Prose, poetry, something equally mind-numbing—but that sensation grew the longer he listened.

  “And in the third room?” he asked their hostess as they moved away.

  “Not something I think would interest you a great deal. Tonight, we have readings from our local poets. A weekly occurrence that brings a more literary crowd. Do you like poetry Prince Vladimir?” The look she gave him said she read him well. He didn’t. What man who was awake and had a cock that worked, would?

  But that sensation, all warmth, all beckoning, continued to wrap around him.

  Comforting, familiar, and alluringly unknown.

  Ilya moved closer, released the arm of his hostess, and stepped to the arched entrance of the room.

  Heart suddenly beating faster, he glanced in and around to the voice.

  “And, little bird,” she read, “will you trust me?”

  Every part of him stilled as he looked at her.

  Looked at her and saw in a way he had never seen before.

  “The widow Seraphina Seymour, Duchess to the late Duke of Somerset.” His hostess said in a hushed voice so as not to disturb the reading.

  “Will the little bird sleep in my fur as the wind howls?”
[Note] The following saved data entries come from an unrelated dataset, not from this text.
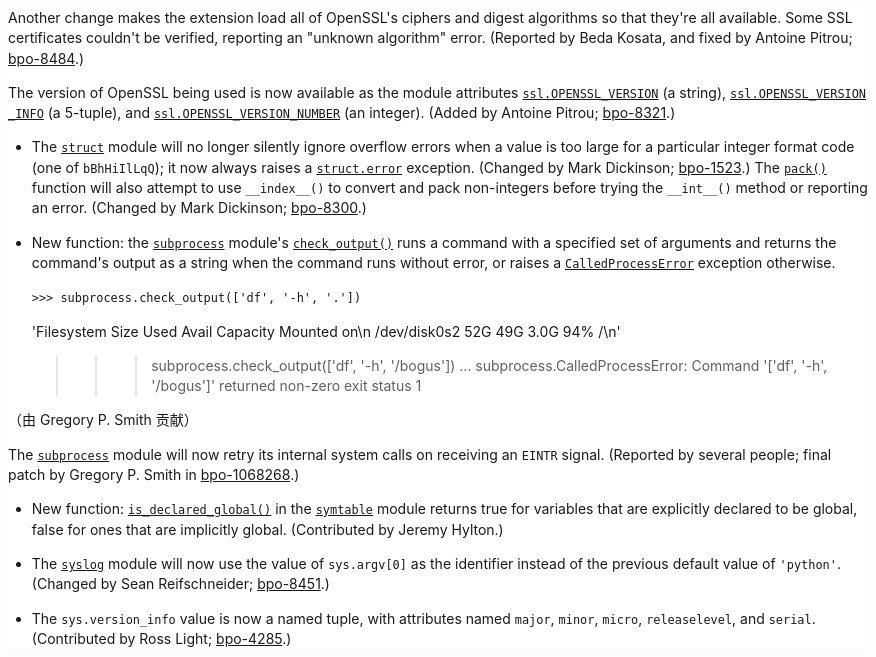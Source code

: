 Another change makes the extension load all of OpenSSL's ciphers and digest algorithms so that they're all available. Some SSL certificates couldn't be verified, reporting an "unknown algorithm" error. (Reported by Beda Kosata, and fixed by Antoine Pitrou; [bpo-8484](https://bugs.python.org/issue?@action=redirect&bpo=8484).)

The version of OpenSSL being used is now available as the module attributes [`ssl.OPENSSL_VERSION`](../library/ssl.md#ssl.OPENSSL_VERSION "ssl.OPENSSL_VERSION") (a string), [`ssl.OPENSSL_VERSION_INFO`](../library/ssl.md#ssl.OPENSSL_VERSION_INFO "ssl.OPENSSL_VERSION_INFO") (a 5-tuple), and [`ssl.OPENSSL_VERSION_NUMBER`](../library/ssl.md#ssl.OPENSSL_VERSION_NUMBER "ssl.OPENSSL_VERSION_NUMBER") (an integer). (Added by Antoine Pitrou; [bpo-8321](https://bugs.python.org/issue?@action=redirect&bpo=8321).)

  * The [`struct`](../library/struct.md#module-struct "struct: Interpret bytes as packed binary data.") module will no longer silently ignore overflow errors when a value is too large for a particular integer format code (one of `bBhHiIlLqQ`); it now always raises a [`struct.error`](../library/struct.md#struct.error "struct.error") exception. (Changed by Mark Dickinson; [bpo-1523](https://bugs.python.org/issue?@action=redirect&bpo=1523).) The [`pack()`](../library/struct.md#struct.pack "struct.pack") function will also attempt to use `__index__()` to convert and pack non-integers before trying the `__int__()` method or reporting an error. (Changed by Mark Dickinson; [bpo-8300](https://bugs.python.org/issue?@action=redirect&bpo=8300).)

  * New function: the [`subprocess`](../library/subprocess.md#module-subprocess "subprocess: Subprocess management.") module's [`check_output()`](../library/subprocess.md#subprocess.check_output "subprocess.check_output") runs a command with a specified set of arguments and returns the command's output as a string when the command runs without error, or raises a [`CalledProcessError`](../library/subprocess.md#subprocess.CalledProcessError "subprocess.CalledProcessError") exception otherwise.
    
        >>> subprocess.check_output(['df', '-h', '.'])
    'Filesystem     Size   Used  Avail Capacity  Mounted on\n
    /dev/disk0s2    52G    49G   3.0G    94%    /\n'
    
    >>> subprocess.check_output(['df', '-h', '/bogus'])
      ...
    subprocess.CalledProcessError: Command '['df', '-h', '/bogus']' returned non-zero exit status 1
    

（由 Gregory P. Smith 贡献）

The [`subprocess`](../library/subprocess.md#module-subprocess "subprocess: Subprocess management.") module will now retry its internal system calls on receiving an `EINTR` signal. (Reported by several people; final patch by Gregory P. Smith in [bpo-1068268](https://bugs.python.org/issue?@action=redirect&bpo=1068268).)

  * New function: [`is_declared_global()`](../library/symtable.md#symtable.Symbol.is_declared_global "symtable.Symbol.is_declared_global") in the [`symtable`](../library/symtable.md#module-symtable "symtable: Interface to the compiler's internal symbol tables.") module returns true for variables that are explicitly declared to be global, false for ones that are implicitly global. (Contributed by Jeremy Hylton.)

  * The [`syslog`](../library/syslog.md#module-syslog "syslog: An interface to the Unix syslog library routines. \(Unix\)") module will now use the value of `sys.argv[0]` as the identifier instead of the previous default value of `'python'`. (Changed by Sean Reifschneider; [bpo-8451](https://bugs.python.org/issue?@action=redirect&bpo=8451).)

  * The `sys.version_info` value is now a named tuple, with attributes named `major`, `minor`, `micro`, `releaselevel`, and `serial`. (Contributed by Ross Light; [bpo-4285](https://bugs.python.org/issue?@action=redirect&bpo=4285).)
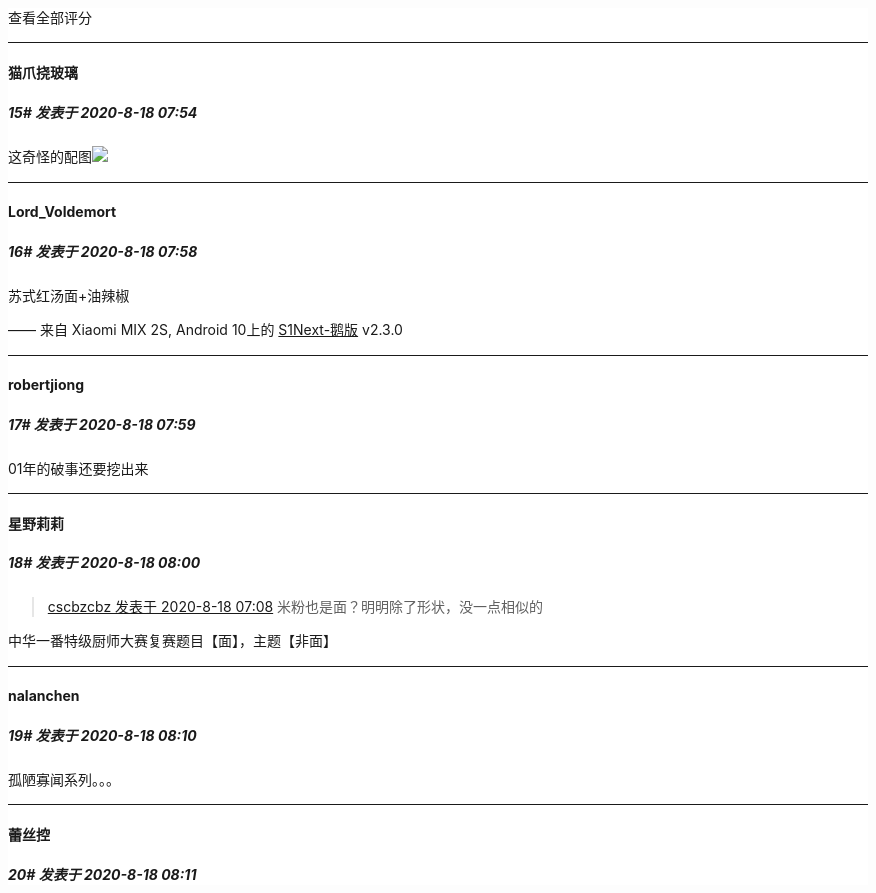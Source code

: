 
查看全部评分


-----

####  猫爪挠玻璃  
##### 15#       发表于 2020-8-18 07:54


这奇怪的配图<img src="https://static.saraba1st.com/image/smiley/face2017/005.png" referrerpolicy="no-referrer">


-----

####  Lord_Voldemort  
##### 16#       发表于 2020-8-18 07:58


苏式红汤面+油辣椒

—— 来自 Xiaomi MIX 2S, Android 10上的 [S1Next-鹅版](https://github.com/ykrank/S1-Next/releases) v2.3.0


-----

####  robertjiong  
##### 17#       发表于 2020-8-18 07:59


01年的破事还要挖出来


-----

####  星野莉莉  
##### 18#       发表于 2020-8-18 08:00


<blockquote><a href="httphttps://bbs.saraba1st.com/2b/forum.php?mod=redirect&amp;goto=findpost&amp;pid=48468464&amp;ptid=1955262" target="_blank">cscbzcbz 发表于 2020-8-18 07:08</a>
米粉也是面？明明除了形状，没一点相似的</blockquote>
中华一番特级厨师大赛复赛题目【面】，主题【非面】


-----

####  nalanchen  
##### 19#       发表于 2020-8-18 08:10


孤陋寡闻系列。。。


-----

####  蕾丝控  
##### 20#       发表于 2020-8-18 08:11
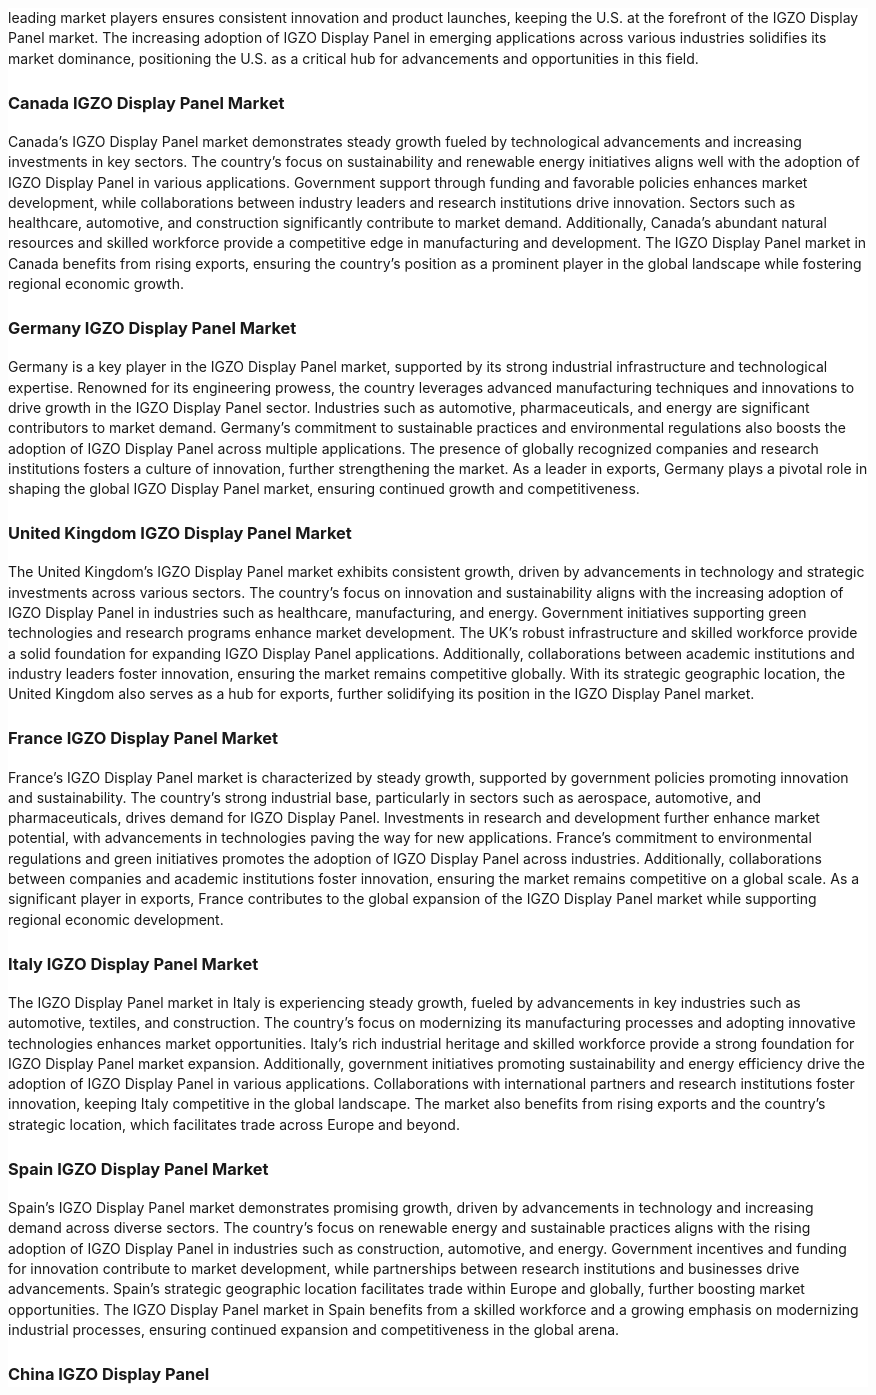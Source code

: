 leading market players ensures consistent innovation and product launches, keeping the U.S. at the forefront of the IGZO Display Panel market. The increasing adoption of IGZO Display Panel in emerging applications across various industries solidifies its market dominance, positioning the U.S. as a critical hub for advancements and opportunities in this field.</p><h3>Canada IGZO Display Panel Market</h3><p>Canada&rsquo;s IGZO Display Panel market demonstrates steady growth fueled by technological advancements and increasing investments in key sectors. The country&rsquo;s focus on sustainability and renewable energy initiatives aligns well with the adoption of IGZO Display Panel in various applications. Government support through funding and favorable policies enhances market development, while collaborations between industry leaders and research institutions drive innovation. Sectors such as healthcare, automotive, and construction significantly contribute to market demand. Additionally, Canada&rsquo;s abundant natural resources and skilled workforce provide a competitive edge in manufacturing and development. The IGZO Display Panel market in Canada benefits from rising exports, ensuring the country&rsquo;s position as a prominent player in the global landscape while fostering regional economic growth.</p><h3>Germany IGZO Display Panel Market</h3><p>Germany is a key player in the IGZO Display Panel market, supported by its strong industrial infrastructure and technological expertise. Renowned for its engineering prowess, the country leverages advanced manufacturing techniques and innovations to drive growth in the IGZO Display Panel sector. Industries such as automotive, pharmaceuticals, and energy are significant contributors to market demand. Germany&rsquo;s commitment to sustainable practices and environmental regulations also boosts the adoption of IGZO Display Panel across multiple applications. The presence of globally recognized companies and research institutions fosters a culture of innovation, further strengthening the market. As a leader in exports, Germany plays a pivotal role in shaping the global IGZO Display Panel market, ensuring continued growth and competitiveness.</p><h3>United Kingdom IGZO Display Panel Market</h3><p>The United Kingdom&rsquo;s IGZO Display Panel market exhibits consistent growth, driven by advancements in technology and strategic investments across various sectors. The country&rsquo;s focus on innovation and sustainability aligns with the increasing adoption of IGZO Display Panel in industries such as healthcare, manufacturing, and energy. Government initiatives supporting green technologies and research programs enhance market development. The UK&rsquo;s robust infrastructure and skilled workforce provide a solid foundation for expanding IGZO Display Panel applications. Additionally, collaborations between academic institutions and industry leaders foster innovation, ensuring the market remains competitive globally. With its strategic geographic location, the United Kingdom also serves as a hub for exports, further solidifying its position in the IGZO Display Panel market.</p><h3>France IGZO Display Panel Market</h3><p>France&rsquo;s IGZO Display Panel market is characterized by steady growth, supported by government policies promoting innovation and sustainability. The country&rsquo;s strong industrial base, particularly in sectors such as aerospace, automotive, and pharmaceuticals, drives demand for IGZO Display Panel. Investments in research and development further enhance market potential, with advancements in technologies paving the way for new applications. France&rsquo;s commitment to environmental regulations and green initiatives promotes the adoption of IGZO Display Panel across industries. Additionally, collaborations between companies and academic institutions foster innovation, ensuring the market remains competitive on a global scale. As a significant player in exports, France contributes to the global expansion of the IGZO Display Panel market while supporting regional economic development.</p><h3>Italy IGZO Display Panel Market</h3><p>The IGZO Display Panel market in Italy is experiencing steady growth, fueled by advancements in key industries such as automotive, textiles, and construction. The country&rsquo;s focus on modernizing its manufacturing processes and adopting innovative technologies enhances market opportunities. Italy&rsquo;s rich industrial heritage and skilled workforce provide a strong foundation for IGZO Display Panel market expansion. Additionally, government initiatives promoting sustainability and energy efficiency drive the adoption of IGZO Display Panel in various applications. Collaborations with international partners and research institutions foster innovation, keeping Italy competitive in the global landscape. The market also benefits from rising exports and the country&rsquo;s strategic location, which facilitates trade across Europe and beyond.</p><h3>Spain IGZO Display Panel Market</h3><p>Spain&rsquo;s IGZO Display Panel market demonstrates promising growth, driven by advancements in technology and increasing demand across diverse sectors. The country&rsquo;s focus on renewable energy and sustainable practices aligns with the rising adoption of IGZO Display Panel in industries such as construction, automotive, and energy. Government incentives and funding for innovation contribute to market development, while partnerships between research institutions and businesses drive advancements. Spain&rsquo;s strategic geographic location facilitates trade within Europe and globally, further boosting market opportunities. The IGZO Display Panel market in Spain benefits from a skilled workforce and a growing emphasis on modernizing industrial processes, ensuring continued expansion and competitiveness in the global arena.</p><h3>China IGZO Display Panel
  He passingly registered the beauty of her body, perfect skin, desirable figure, pale gold hair piled on a head that boasted a face of even, balanced proportions. A mouth whose smile was its natural state. Blue eyes that shone with intelligence, strength, and softness. And yet that’s not what he saw.

  No.

  He saw happiness.

  His happiness.

  He saw children playing on the long green lawn of his country estate in the late Russian summer. Heard her laughter, the way she would gaze at him, the knowing look couples have in shared contentment. He saw the woman he was meant to have, that single person in a million he was destined to be with.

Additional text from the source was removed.